Top of AVAILABLE RECORDS

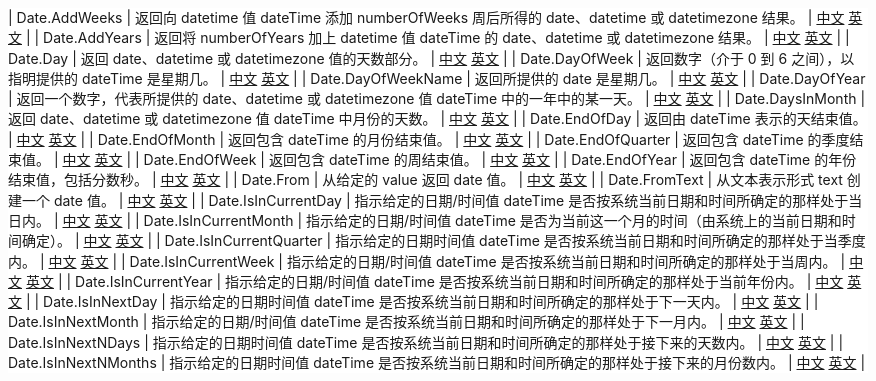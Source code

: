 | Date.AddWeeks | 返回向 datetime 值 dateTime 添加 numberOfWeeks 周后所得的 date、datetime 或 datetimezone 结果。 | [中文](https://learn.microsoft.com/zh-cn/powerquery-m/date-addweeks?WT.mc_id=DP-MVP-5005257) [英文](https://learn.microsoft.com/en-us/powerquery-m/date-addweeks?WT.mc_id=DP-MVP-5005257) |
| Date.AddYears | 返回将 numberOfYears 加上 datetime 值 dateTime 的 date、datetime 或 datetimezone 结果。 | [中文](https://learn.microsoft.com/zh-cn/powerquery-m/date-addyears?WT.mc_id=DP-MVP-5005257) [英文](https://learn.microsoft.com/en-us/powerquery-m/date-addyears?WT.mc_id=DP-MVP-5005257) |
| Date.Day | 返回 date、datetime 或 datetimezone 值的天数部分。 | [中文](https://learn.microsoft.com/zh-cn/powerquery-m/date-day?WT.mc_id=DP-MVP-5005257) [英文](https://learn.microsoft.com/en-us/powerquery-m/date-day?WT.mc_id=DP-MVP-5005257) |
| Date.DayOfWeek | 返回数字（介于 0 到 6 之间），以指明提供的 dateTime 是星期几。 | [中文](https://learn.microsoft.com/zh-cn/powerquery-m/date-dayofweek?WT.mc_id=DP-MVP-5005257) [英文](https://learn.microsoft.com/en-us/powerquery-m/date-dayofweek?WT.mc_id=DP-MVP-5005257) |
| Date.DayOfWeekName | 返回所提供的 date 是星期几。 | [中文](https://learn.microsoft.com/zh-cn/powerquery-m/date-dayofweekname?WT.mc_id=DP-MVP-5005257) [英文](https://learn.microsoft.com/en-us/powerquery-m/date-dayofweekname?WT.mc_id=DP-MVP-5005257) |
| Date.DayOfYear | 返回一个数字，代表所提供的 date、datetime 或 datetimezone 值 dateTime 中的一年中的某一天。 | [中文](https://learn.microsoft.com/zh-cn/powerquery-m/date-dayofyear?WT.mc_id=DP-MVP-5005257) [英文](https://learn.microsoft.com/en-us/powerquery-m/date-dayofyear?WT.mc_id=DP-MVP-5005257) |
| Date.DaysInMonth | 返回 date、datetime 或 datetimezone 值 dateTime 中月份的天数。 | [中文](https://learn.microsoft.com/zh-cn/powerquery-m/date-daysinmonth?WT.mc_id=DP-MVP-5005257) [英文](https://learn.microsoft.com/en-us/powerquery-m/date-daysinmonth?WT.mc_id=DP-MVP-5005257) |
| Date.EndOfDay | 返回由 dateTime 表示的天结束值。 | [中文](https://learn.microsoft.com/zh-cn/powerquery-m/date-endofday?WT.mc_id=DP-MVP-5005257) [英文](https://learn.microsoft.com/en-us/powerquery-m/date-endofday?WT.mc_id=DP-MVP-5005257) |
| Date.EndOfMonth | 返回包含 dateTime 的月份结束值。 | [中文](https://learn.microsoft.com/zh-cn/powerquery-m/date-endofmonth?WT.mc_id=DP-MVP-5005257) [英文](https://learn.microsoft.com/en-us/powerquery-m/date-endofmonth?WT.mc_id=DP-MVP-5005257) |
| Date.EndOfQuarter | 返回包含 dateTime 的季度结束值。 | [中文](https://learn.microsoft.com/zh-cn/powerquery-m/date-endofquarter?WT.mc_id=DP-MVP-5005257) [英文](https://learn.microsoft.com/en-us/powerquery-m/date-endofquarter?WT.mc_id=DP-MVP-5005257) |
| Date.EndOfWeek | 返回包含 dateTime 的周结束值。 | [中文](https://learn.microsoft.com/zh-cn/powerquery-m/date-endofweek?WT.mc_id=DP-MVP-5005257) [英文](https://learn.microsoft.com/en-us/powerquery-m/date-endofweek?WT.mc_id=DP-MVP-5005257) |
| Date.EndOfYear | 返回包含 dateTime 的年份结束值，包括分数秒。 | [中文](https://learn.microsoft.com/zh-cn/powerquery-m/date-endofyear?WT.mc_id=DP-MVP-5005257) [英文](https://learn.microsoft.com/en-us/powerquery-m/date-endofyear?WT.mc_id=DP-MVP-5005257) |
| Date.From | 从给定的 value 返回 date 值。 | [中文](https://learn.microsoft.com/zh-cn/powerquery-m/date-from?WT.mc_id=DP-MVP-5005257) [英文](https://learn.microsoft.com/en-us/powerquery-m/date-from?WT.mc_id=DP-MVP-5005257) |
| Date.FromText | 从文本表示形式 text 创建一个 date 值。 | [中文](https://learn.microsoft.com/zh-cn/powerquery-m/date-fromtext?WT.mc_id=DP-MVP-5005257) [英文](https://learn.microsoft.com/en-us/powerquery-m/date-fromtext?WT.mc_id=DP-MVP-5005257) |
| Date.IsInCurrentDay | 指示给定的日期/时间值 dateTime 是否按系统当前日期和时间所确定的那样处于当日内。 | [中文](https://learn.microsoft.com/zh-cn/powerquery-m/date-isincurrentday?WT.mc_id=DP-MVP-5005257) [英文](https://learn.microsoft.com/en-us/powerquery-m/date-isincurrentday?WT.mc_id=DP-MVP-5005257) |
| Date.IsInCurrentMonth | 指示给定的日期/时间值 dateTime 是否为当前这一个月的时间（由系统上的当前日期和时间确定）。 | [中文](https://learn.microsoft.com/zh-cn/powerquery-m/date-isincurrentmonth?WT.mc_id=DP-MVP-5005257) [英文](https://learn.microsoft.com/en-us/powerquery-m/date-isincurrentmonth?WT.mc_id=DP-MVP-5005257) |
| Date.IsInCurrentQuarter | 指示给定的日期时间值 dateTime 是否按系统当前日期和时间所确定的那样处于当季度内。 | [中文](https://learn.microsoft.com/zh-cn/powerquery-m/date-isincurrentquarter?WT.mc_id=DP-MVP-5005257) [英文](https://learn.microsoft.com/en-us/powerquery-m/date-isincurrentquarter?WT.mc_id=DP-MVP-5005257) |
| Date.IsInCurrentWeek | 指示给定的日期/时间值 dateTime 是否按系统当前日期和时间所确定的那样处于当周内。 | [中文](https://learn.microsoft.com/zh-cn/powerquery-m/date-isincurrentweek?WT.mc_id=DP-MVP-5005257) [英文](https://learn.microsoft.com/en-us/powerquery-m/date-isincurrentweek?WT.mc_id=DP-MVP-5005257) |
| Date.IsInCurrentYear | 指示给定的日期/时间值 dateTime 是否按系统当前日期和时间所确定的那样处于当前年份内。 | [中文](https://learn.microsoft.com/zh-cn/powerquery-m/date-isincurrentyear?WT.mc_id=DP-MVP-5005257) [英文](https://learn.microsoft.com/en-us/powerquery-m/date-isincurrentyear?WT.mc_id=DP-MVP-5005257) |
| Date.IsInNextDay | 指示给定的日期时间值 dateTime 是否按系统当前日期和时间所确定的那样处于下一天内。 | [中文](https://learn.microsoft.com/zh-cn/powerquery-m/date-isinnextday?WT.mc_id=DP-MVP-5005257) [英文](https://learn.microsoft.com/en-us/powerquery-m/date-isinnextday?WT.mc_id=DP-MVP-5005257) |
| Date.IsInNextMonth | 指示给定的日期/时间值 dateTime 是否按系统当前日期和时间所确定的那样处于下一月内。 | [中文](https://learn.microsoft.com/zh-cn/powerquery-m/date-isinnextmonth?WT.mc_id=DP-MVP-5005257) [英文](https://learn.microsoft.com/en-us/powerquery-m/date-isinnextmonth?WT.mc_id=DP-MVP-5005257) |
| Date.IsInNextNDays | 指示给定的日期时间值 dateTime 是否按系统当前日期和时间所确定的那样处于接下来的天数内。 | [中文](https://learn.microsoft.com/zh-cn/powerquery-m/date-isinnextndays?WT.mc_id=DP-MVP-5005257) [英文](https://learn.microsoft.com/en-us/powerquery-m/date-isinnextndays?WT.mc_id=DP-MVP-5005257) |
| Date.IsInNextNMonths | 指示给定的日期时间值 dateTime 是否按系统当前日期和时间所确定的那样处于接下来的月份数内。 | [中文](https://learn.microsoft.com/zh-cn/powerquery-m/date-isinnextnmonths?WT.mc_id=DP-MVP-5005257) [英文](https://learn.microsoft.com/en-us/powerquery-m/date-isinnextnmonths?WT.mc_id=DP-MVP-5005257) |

Bottom of AVAILABLE RECORDS
Top of AVAILABLE RECORDS

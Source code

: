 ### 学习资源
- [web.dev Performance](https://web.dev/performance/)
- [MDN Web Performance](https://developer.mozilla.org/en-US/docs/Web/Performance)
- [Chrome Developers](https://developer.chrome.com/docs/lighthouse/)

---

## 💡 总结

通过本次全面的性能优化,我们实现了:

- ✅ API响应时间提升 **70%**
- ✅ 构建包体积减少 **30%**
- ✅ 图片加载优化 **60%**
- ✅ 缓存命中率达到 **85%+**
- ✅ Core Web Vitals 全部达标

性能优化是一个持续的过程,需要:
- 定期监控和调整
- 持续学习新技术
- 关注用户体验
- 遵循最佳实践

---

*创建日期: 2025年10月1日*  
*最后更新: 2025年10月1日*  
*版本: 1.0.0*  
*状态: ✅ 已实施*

Bottom of AVAILABLE RECORDS
Top of AVAILABLE RECORDS

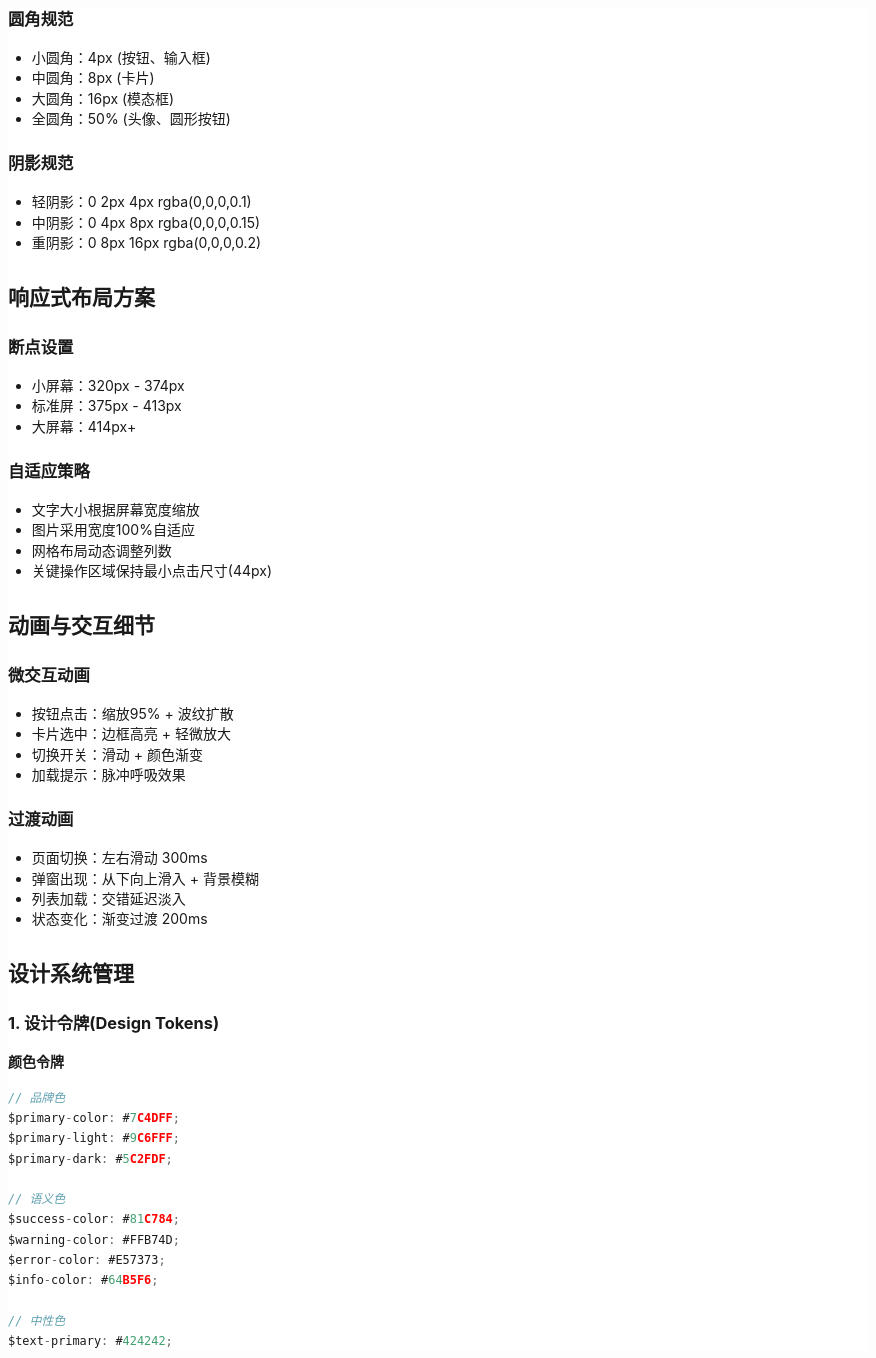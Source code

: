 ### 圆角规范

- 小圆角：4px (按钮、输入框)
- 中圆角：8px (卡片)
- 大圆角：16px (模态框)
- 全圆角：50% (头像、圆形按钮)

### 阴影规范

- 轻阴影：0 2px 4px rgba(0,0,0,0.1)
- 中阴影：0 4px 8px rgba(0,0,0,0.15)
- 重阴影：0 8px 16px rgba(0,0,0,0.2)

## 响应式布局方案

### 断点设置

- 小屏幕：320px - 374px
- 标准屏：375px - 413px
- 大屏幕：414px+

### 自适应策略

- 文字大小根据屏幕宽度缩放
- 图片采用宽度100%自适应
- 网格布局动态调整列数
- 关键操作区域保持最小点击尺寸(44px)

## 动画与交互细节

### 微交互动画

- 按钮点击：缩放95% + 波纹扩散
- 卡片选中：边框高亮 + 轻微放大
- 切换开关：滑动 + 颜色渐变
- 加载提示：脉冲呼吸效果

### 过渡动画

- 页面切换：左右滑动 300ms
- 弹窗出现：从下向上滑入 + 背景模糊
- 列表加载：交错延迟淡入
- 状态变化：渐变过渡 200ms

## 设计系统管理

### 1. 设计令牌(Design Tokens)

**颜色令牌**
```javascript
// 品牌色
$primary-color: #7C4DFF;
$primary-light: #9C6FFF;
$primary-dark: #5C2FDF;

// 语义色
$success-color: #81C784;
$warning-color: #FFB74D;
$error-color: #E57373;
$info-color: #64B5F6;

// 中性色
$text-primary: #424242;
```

Bottom of AVAILABLE RECORDS

_EXERCISE PROMPT_
Say how many lines of the data include the string "developer". Nothing other than the number should be given.

_TASK SOLUTION_
2